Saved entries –
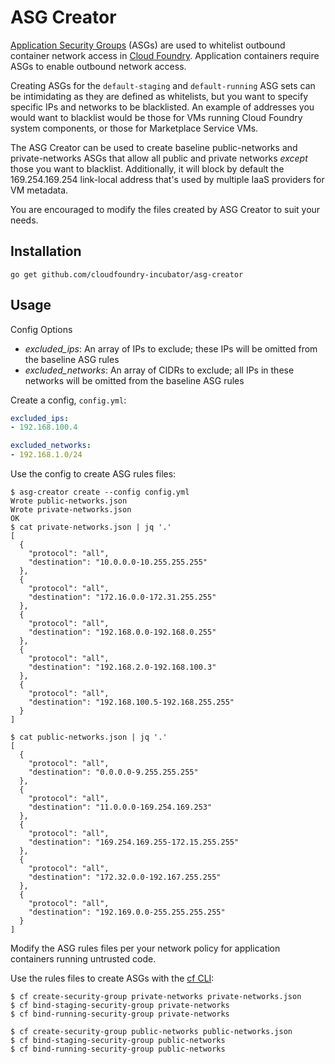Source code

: # ASG Creator

[Application Security
Groups](http://docs.cloudfoundry.org/adminguide/app-sec-groups.html) (ASGs) are
used to whitelist outbound container network access in [Cloud
Foundry](http://cloudfoundry.org). Application containers require ASGs to
enable outbound network access.

Creating ASGs for the `default-staging` and `default-running` ASG sets can be
intimidating as they are defined as whitelists, but you want to specify
specific IPs and networks to be blacklisted. An example of addresses you would
want to blacklist would be those for VMs running Cloud Foundry system
components, or those for Marketplace Service VMs.

The ASG Creator can be used to create baseline public-networks and
private-networks ASGs that allow all public and private networks *except* those
you want to blacklist. Additionally, it will block by default the
169.254.169.254 link-local address that's used by multiple IaaS providers for
VM metadata.

You are encouraged to modify the files created by ASG Creator to suit your
needs.

## Installation

```
go get github.com/cloudfoundry-incubator/asg-creator
```

## Usage

Config Options

* *excluded_ips*: An array of IPs to exclude; these IPs will be omitted from the baseline ASG rules
* *excluded_networks*: An array of CIDRs to exclude; all IPs in these networks will be omitted from the baseline ASG rules

Create a config, `config.yml`:

```yaml
excluded_ips:
- 192.168.100.4

excluded_networks:
- 192.168.1.0/24
```

Use the config to create ASG rules files:

```
$ asg-creator create --config config.yml
Wrote public-networks.json
Wrote private-networks.json
OK
$ cat private-networks.json | jq '.'
[
  {
    "protocol": "all",
    "destination": "10.0.0.0-10.255.255.255"
  },
  {
    "protocol": "all",
    "destination": "172.16.0.0-172.31.255.255"
  },
  {
    "protocol": "all",
    "destination": "192.168.0.0-192.168.0.255"
  },
  {
    "protocol": "all",
    "destination": "192.168.2.0-192.168.100.3"
  },
  {
    "protocol": "all",
    "destination": "192.168.100.5-192.168.255.255"
  }
]

$ cat public-networks.json | jq '.'
[
  {
    "protocol": "all",
    "destination": "0.0.0.0-9.255.255.255"
  },
  {
    "protocol": "all",
    "destination": "11.0.0.0-169.254.169.253"
  },
  {
    "protocol": "all",
    "destination": "169.254.169.255-172.15.255.255"
  },
  {
    "protocol": "all",
    "destination": "172.32.0.0-192.167.255.255"
  },
  {
    "protocol": "all",
    "destination": "192.169.0.0-255.255.255.255"
  }
]
```

Modify the ASG rules files per your network policy for application containers
running untrusted code.

Use the rules files to create ASGs with the [cf
CLI](https://github.com/cloudfoundry/cli/releases/latest):

```
$ cf create-security-group private-networks private-networks.json
$ cf bind-staging-security-group private-networks
$ cf bind-running-security-group private-networks

$ cf create-security-group public-networks public-networks.json
$ cf bind-staging-security-group public-networks
$ cf bind-running-security-group public-networks
```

Work instructions –
Copy all lines from the entries that contain the word "rules".

Answer box –
* *excluded_ips*: An array of IPs to exclude; these IPs will be omitted from the baseline ASG rules
* *excluded_networks*: An array of CIDRs to exclude; all IPs in these networks will be omitted from the baseline ASG rules
Use the config to create ASG rules files:
Modify the ASG rules files per your network policy for application containers
Use the rules files to create ASGs with the [cf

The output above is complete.